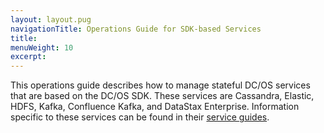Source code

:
 ```yaml
---
layout: layout.pug
navigationTitle: Operations Guide for SDK-based Services
title:
menuWeight: 10
excerpt:
---
```


This operations guide describes how to manage stateful DC/OS services that are based on the DC/OS SDK. These services are Cassandra, Elastic, HDFS, Kafka, Confluence Kafka, and DataStax Enterprise. Information specific to these services can be found in their [service guides](https://docs.mesosphere.com/services/).
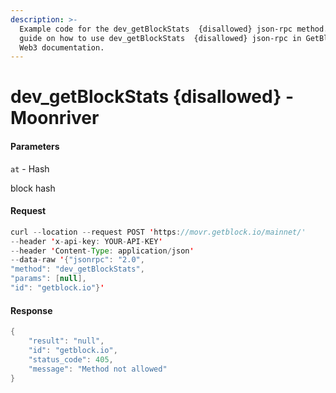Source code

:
 ```yaml
---
description: >-
  Example code for the dev_getBlockStats  {disallowed} json-rpc method. Сomplete
  guide on how to use dev_getBlockStats  {disallowed} json-rpc in GetBlock.io
  Web3 documentation.
---
```


# dev\_getBlockStats {disallowed} - Moonriver

#### Parameters

`at` - Hash

block hash

#### Request

```java
curl --location --request POST 'https://movr.getblock.io/mainnet/' 
--header 'x-api-key: YOUR-API-KEY' 
--header 'Content-Type: application/json' 
--data-raw '{"jsonrpc": "2.0",
"method": "dev_getBlockStats",
"params": [null],
"id": "getblock.io"}'
```

#### Response

```java
{
    "result": "null",
    "id": "getblock.io",
    "status_code": 405,
    "message": "Method not allowed"
}
```

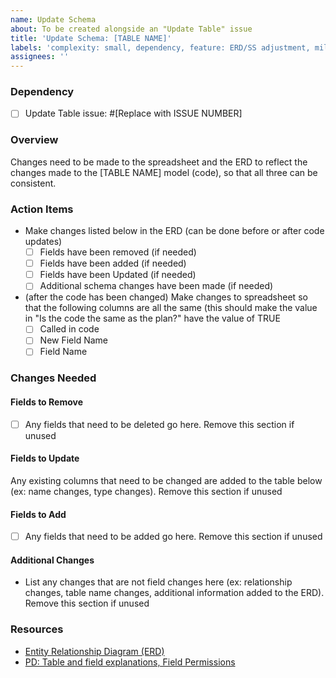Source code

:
 ```yaml
---
name: Update Schema
about: To be created alongside an "Update Table" issue
title: 'Update Schema: [TABLE NAME]'
labels: 'complexity: small, dependency, feature: ERD/SS adjustment, milestone: missing, role: db architect, s: PD team, size: 0.25pt, stakeholder: missing'
assignees: ''
---
```


### Dependency

- [ ] Update Table issue: #[Replace with ISSUE NUMBER]

### Overview

Changes need to be made to the spreadsheet and the ERD to reflect the changes made to the [TABLE NAME] model (code), so that all three can be consistent.

### Action Items

- Make changes listed below in the ERD (can be done before or after code updates)
    - [ ] Fields have been removed (if needed)
    - [ ] Fields have been added (if needed)
    - [ ] Fields have been Updated (if needed)
    - [ ] Additional schema changes have been made (if needed)
- (after the code has been changed) Make changes to spreadsheet so that the following columns are all the same (this should make the value in "Is the code the same as the plan?" have the value of TRUE
    - [ ] Called in code
    - [ ] New Field Name
    - [ ] Field Name

### Changes Needed

#### Fields to Remove

- [ ] Any fields that need to be deleted go here. Remove this section if unused

#### Fields to Update

Any existing columns that need to be changed are added to the table below (ex: name changes, type changes). Remove this section if unused

#### Fields to Add

- [ ] Any fields that need to be added go here. Remove this section if unused

#### Additional Changes

- List any changes that are not field changes here (ex: relationship changes, table name changes, additional information added to the ERD). Remove this section if unused

### Resources

- [Entity Relationship Diagram (ERD)](https://dbdiagram.io/d/People-Depot-Schema-ERD-68917d4edd90d178656e4061)
- [PD: Table and field explanations, Field Permissions](https://docs.google.com/spreadsheets/d/1x_zZ8JLS2hO-zG0jUocOJmX16jh-DF5dccrd_OEGNZ0/edit?gid=371053454#gid=371053454)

* [What to do]: Print, without any change, the line containing "#### Fields to Add" and each line after it to the end of the material.

* [Response to this task]:
#### Fields to Add

- [ ] Any fields that need to be added go here. Remove this section if unused

#### Additional Changes

- List any changes that are not field changes here (ex: relationship changes, table name changes, additional information added to the ERD). Remove this section if unused

### Resources

- [Entity Relationship Diagram (ERD)](https://dbdiagram.io/d/People-Depot-Schema-ERD-68917d4edd90d178656e4061)
- [PD: Table and field explanations, Field Permissions](https://docs.google.com/spreadsheets/d/1x_zZ8JLS2hO-zG0jUocOJmX16jh-DF5dccrd_OEGNZ0/edit?gid=371053454#gid=371053454)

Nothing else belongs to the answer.